Not that he didn't have a point, Anisimovna conceded in the privacy of her own mind. Upon his arrival on New Tuscany, Jansen Metcalf had done what Mesan attach'es and ambassadors always did. Even before he'd finished unpacking, he'd gone about establishing "contacts" throughout the local political and economic structure. It was always easier on planets like New Tuscany, where graft, patronage, and corruption were accepted, everyday facts of life. Anisimovna sometimes wondered if it was the relative absence of that trinity of tools which explained Bardasano's failure to penetrate someplace like Manticore—or, for that matter, Thesiman's and Pritchart's new Republic—the way she'd managed to penetrate so many other star nations.
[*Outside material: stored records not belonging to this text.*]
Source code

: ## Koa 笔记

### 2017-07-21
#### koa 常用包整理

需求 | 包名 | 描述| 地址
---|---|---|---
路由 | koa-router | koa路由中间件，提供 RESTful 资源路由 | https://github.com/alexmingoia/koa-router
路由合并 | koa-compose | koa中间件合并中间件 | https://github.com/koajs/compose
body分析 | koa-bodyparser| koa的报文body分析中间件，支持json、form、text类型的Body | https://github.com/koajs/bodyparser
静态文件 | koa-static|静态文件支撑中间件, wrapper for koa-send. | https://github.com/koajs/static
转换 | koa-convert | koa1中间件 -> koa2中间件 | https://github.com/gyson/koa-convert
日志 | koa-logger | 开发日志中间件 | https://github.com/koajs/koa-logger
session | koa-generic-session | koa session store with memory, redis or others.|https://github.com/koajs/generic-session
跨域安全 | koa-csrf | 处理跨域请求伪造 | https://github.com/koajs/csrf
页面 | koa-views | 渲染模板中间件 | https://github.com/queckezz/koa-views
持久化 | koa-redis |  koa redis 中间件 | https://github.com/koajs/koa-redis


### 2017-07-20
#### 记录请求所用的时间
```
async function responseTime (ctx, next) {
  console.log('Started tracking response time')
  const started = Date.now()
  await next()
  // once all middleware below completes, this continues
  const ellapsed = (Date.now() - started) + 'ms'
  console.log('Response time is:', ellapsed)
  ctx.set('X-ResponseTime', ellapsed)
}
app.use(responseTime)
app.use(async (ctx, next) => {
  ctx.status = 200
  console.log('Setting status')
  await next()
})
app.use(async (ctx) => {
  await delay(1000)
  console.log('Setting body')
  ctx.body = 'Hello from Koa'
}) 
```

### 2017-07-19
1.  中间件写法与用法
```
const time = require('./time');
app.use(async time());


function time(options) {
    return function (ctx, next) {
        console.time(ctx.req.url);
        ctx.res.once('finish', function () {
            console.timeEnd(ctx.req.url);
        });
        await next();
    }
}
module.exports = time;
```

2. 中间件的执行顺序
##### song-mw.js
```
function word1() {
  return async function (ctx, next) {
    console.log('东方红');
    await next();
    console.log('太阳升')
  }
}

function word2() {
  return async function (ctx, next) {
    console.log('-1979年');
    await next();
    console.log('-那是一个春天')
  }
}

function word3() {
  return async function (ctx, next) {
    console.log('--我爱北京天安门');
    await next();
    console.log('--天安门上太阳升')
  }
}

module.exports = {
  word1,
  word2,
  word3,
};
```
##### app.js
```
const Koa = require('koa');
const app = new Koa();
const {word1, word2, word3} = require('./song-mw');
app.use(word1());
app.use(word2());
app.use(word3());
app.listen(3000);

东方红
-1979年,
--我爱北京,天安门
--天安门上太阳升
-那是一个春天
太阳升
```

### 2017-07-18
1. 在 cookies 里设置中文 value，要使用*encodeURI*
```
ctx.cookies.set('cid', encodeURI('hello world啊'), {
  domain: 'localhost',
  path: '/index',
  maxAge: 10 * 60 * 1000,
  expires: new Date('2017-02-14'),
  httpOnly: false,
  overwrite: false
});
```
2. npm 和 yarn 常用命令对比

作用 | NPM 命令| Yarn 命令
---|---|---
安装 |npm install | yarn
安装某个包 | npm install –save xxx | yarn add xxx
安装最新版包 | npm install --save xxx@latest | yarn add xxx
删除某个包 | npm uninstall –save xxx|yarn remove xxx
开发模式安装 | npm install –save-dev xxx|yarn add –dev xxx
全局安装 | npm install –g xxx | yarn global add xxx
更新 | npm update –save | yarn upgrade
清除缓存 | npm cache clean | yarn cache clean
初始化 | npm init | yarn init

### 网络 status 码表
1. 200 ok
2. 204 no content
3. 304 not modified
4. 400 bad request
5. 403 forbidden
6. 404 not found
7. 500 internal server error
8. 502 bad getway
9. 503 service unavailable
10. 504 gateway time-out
Whatever might have been true in Manticore's case, however, New Tuscany had offered fertile soil for the standard Mesan techniques, and until Manticore had become involved in the Talbott Cluster, Metcalf hadn't had anything more important to do than to polish his network. Which meant Taliadoros was almost certainly correct—Anisimovna probably was better informed about what was happening throughout the New Tuscany System than Prime Minister V'ezien. Quite possibly even better informed than Damien Dusserre, for that matter, although she'd have been less willing to wager on that possibility.
"You're probably right, though," she continued out loud. "It's more likely that V'ezien is doublechecking his information before passing it on than it is that he's deliberately trying to keep us in the dark."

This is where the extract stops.